If you aren’t familiar with HTC’s Dot Case, it’s a simple flap-style case for the HTC One M8. The back half is form-fitting plastic, and the front flap is rubbery with translucent dots. There is a discreet HTC logo on the flap that hides a small magnet, and the back says HTC as well. Since this is HTC’s own case, it’s no surprise it fits the phone perfectly. All four sides have some exposure since the case only clips on at the corners, though the hinge of the flap would likely interfere with repeat access to the SIM slot. The magnet isn’t strong enough to hold the flap onto the screen, but gravity keeps it in place unless you flip it over. The hinge is also stiff enough that the flap will naturally fall into place unless it’s laid out perfectly flat or folded behind the phone. Unfortunately, the flap is a bit stiff so it doesn’t fold perfectly; you can still hold the phone one-handed, but it can be a bit fatiguing after a while since it doesn’t bend with the curve of the phone or your hand.

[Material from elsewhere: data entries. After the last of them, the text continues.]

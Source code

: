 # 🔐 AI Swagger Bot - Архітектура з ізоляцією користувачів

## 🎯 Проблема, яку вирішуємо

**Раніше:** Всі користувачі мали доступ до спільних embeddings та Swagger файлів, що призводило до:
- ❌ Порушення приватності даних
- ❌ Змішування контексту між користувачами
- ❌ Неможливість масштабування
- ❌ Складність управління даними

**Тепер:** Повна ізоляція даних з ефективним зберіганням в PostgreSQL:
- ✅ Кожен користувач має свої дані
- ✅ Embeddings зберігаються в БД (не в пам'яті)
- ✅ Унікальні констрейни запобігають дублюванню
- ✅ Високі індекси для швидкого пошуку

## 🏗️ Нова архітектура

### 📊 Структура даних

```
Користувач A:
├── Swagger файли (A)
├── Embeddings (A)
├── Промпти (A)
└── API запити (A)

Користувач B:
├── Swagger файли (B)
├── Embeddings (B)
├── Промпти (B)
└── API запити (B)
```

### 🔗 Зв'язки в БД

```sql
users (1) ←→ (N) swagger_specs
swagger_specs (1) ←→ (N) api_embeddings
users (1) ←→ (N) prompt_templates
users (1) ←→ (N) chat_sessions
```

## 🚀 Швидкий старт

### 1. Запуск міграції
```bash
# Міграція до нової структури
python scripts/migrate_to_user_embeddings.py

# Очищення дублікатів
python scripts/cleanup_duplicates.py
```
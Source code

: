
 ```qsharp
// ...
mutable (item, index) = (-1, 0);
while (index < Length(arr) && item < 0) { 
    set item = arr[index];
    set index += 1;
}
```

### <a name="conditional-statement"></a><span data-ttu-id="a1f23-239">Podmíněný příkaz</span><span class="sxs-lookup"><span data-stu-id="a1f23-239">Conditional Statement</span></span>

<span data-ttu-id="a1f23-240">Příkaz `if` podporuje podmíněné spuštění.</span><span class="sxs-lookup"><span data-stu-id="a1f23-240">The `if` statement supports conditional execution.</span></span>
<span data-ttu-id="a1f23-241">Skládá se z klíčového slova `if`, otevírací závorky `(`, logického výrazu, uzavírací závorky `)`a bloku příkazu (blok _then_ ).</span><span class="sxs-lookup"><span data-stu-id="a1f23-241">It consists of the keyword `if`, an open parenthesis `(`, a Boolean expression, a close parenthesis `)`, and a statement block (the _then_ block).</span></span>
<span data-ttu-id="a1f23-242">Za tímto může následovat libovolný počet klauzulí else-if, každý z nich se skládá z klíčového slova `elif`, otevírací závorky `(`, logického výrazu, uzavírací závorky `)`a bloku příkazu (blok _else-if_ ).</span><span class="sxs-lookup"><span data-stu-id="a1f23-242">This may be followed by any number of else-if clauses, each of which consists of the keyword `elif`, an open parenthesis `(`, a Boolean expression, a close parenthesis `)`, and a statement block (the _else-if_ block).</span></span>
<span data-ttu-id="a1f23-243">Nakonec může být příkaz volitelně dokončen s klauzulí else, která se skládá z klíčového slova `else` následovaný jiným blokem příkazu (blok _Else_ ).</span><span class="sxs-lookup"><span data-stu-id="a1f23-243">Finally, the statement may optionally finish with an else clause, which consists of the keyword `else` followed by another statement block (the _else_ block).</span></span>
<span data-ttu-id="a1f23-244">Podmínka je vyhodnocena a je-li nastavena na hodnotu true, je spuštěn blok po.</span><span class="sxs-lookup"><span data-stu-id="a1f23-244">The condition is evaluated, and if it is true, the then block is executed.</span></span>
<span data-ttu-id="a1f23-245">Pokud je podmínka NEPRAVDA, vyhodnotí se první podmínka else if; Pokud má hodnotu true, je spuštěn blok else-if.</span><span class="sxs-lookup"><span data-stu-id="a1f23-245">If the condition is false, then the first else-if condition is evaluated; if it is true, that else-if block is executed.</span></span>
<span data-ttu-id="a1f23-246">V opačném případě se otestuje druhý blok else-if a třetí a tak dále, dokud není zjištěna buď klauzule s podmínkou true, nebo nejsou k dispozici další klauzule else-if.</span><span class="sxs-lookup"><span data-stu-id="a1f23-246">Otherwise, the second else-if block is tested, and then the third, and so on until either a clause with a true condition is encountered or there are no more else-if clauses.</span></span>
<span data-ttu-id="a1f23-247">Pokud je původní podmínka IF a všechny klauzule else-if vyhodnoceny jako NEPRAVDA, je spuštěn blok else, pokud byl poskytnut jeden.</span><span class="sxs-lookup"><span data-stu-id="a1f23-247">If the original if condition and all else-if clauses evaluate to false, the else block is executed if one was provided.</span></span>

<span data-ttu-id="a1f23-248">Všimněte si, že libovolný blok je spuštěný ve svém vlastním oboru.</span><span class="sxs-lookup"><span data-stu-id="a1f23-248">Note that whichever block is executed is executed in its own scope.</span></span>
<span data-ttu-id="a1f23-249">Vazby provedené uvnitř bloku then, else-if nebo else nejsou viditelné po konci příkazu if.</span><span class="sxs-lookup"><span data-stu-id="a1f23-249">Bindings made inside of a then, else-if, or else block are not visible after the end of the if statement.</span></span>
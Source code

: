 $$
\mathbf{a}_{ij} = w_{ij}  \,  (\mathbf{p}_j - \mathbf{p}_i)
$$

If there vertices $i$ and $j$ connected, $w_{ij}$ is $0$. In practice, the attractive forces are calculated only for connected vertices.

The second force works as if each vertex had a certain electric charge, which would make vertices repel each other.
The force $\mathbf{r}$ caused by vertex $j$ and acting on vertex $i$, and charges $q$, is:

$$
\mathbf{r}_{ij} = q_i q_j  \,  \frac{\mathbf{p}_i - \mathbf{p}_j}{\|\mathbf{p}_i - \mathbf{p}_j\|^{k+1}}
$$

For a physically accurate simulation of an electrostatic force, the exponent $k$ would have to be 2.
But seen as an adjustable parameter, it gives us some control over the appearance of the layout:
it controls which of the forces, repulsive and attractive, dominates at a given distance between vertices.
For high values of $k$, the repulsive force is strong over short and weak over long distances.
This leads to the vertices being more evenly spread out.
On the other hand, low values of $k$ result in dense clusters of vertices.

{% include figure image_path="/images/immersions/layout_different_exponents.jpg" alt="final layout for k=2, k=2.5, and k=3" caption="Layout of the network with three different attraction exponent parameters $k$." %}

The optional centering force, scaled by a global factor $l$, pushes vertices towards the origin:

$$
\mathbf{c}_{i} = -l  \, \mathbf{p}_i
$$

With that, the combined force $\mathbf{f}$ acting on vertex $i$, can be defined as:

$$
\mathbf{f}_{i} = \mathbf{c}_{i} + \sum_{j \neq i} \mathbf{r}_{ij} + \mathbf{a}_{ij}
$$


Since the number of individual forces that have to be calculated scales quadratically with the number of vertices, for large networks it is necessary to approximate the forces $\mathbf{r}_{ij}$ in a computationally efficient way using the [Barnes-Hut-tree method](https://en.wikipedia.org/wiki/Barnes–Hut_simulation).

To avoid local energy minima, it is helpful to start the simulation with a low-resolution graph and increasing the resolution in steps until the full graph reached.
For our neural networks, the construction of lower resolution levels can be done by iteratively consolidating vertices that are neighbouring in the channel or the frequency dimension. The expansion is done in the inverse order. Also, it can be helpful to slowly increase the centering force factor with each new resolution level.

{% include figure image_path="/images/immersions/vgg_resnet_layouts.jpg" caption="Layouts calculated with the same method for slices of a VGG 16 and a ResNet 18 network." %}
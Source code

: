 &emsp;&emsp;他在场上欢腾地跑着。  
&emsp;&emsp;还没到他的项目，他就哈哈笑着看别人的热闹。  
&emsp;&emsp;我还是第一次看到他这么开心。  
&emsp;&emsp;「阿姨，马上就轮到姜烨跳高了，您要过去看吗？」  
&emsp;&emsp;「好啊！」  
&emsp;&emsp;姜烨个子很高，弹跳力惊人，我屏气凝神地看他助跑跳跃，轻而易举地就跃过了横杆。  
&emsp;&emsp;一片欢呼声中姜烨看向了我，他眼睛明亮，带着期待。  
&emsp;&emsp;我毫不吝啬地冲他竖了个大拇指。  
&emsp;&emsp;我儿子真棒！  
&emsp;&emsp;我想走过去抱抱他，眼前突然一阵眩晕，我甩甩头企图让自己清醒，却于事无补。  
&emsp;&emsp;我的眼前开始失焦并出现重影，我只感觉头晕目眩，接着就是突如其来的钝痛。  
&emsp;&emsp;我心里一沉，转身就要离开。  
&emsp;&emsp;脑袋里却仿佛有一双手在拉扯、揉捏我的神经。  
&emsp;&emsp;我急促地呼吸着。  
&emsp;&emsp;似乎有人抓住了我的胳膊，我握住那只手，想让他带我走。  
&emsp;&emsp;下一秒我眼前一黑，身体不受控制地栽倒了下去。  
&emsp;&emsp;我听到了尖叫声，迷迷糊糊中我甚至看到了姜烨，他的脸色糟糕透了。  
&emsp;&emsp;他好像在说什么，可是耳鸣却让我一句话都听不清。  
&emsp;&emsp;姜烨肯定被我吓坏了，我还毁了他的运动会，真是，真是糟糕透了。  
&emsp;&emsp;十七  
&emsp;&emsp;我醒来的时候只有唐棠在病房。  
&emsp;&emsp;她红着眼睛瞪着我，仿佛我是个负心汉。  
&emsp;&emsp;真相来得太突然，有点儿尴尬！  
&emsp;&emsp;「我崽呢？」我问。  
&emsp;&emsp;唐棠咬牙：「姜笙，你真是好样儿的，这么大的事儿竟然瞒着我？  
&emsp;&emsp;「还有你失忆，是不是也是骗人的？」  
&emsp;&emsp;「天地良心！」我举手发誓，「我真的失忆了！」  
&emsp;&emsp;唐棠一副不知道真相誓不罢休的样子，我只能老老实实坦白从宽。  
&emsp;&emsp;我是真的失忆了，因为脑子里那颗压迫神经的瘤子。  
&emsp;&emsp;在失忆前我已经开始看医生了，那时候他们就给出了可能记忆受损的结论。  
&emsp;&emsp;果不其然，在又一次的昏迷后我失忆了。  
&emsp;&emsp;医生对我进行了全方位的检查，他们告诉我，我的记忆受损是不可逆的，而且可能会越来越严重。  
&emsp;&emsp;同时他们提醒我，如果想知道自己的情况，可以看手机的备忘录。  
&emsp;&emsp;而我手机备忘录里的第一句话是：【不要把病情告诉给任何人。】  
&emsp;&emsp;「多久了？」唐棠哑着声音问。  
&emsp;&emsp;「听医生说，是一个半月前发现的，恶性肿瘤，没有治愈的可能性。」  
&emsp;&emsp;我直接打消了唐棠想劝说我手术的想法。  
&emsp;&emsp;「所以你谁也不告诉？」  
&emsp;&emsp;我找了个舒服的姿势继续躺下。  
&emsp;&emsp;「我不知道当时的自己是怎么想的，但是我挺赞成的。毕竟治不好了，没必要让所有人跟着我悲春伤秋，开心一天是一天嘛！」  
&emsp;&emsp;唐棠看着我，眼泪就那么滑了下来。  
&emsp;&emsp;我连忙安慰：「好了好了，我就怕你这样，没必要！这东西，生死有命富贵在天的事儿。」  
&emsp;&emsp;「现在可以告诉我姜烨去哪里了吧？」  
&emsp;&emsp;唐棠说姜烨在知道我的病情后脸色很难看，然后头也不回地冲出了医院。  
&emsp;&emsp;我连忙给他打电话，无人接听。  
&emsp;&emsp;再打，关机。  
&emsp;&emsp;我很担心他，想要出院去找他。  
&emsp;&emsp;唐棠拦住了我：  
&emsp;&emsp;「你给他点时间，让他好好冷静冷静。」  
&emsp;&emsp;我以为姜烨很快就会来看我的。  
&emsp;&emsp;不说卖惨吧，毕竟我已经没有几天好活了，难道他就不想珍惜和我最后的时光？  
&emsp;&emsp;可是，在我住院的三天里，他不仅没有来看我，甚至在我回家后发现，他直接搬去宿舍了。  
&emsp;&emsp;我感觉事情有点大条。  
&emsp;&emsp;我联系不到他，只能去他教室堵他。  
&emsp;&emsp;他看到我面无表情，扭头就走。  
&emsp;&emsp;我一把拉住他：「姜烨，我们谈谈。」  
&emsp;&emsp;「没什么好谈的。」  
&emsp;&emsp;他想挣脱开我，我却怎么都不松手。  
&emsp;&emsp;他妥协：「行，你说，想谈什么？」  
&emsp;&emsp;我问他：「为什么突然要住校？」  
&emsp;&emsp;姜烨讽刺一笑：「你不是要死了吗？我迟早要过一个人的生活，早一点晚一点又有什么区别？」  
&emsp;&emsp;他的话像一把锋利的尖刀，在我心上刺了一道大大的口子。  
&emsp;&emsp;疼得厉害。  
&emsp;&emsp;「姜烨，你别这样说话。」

But the reason to own the HTC Dot Case is for when the flap is closed. Double tapping brings up a retro, dot-matrix style screen that shows the weather and time. Swiping down brings up voice dialing, though I found it to be a bit hit or miss at understanding me. You can actually answer and hang up calls through the flap, by swiping down to answer and again to hang up. Since the flap digs into your hands if you hold it back too long, this makes long conversations more comfortable. It also keeps face sweat and grease off your phone, a nice bonus. Finally, if you have missed calls you can view the notifications through the flap, another neat trick that makes it easy to check without having to unlock the phone. It’s a little bit gimmicky, but I’ve shown it to die-hard iOS users and their jaws have dropped; there’s something futuristic and fun about the way it looks and how it works that makes the features capture your attention.
All this is possible thanks to the magnet embedded in the flap, and that also allows the HTC Dot Case to function like a Smart Cover for the iPad. Opening the flap unlocks the phone and closing it locks it again, handy if you can’t reach the power button or just want to make sure your phone doesn’t get accidentally unlocked in your pocket. So if you don’t have a password lock on your phone, it’s simple to pick it up and start working by just flipping it open and tapping away.
The Dot Case is great, but it has two main drawbacks (well, there’s a third, but we’ll get to that in a moment). One, the flap issue I mentioned above. It’s really irritating to have a stiff flap that doesn’t fit comfortably around the back of the phone, especially since it tilts the phone at an awkward angle even on a flat surface. The other main issue is the rubbery flap material. It’s a magnet for dust, pocket lint, dirt, and anything else that it might touch, and because of the dots it’s nearly impossible to get it truly clean. I’ve actually rinsed the case a few times, which has helped, but then before I know it there’s more dust and random lint stuck on the flap. In addition, the dots leave an impression on the screen, so you get a lovely smudgey dot pattern if you look at the phone in direct sunlight. Obviously, a quick wipe with a microfiber cloth takes care of that, but it looks gross.
Should you buy the Dot Case? If you’re a fan of book-style cases I think the pros generally outweigh the cons. It offers a tremendous amount of functionality even when closed, and if you want to give the screen a little extra protection it’s a great choice. If you’re looking for simple and thin, there are better minimal cases, and if you’re looking for serious protection there are rugged choices as well. What may really tip the decision, though, is the cost. At $49.99 this is not a cheap case, so if you can find one in a carrier store to try before you buy, I recommend doing so. When you can get a simple case like the STM Grip 2 for $19.95, or spend the same $50 and pick up an Otterbox, the Dot Case falls into a weird middle ground where it really comes down to how much you like the functionality and aesthetics.
MSRP: $49.99 from HTC
What I Liked: Lots of notification options with the phone locked and closed; smartcover style lock and unlock functions; fits the phone quite well; protects the screen.
What Needs Improvement: Flap is quite stiff and doesn’t fit well behind the phone; rubber is a lint/dust/finger oils magnet.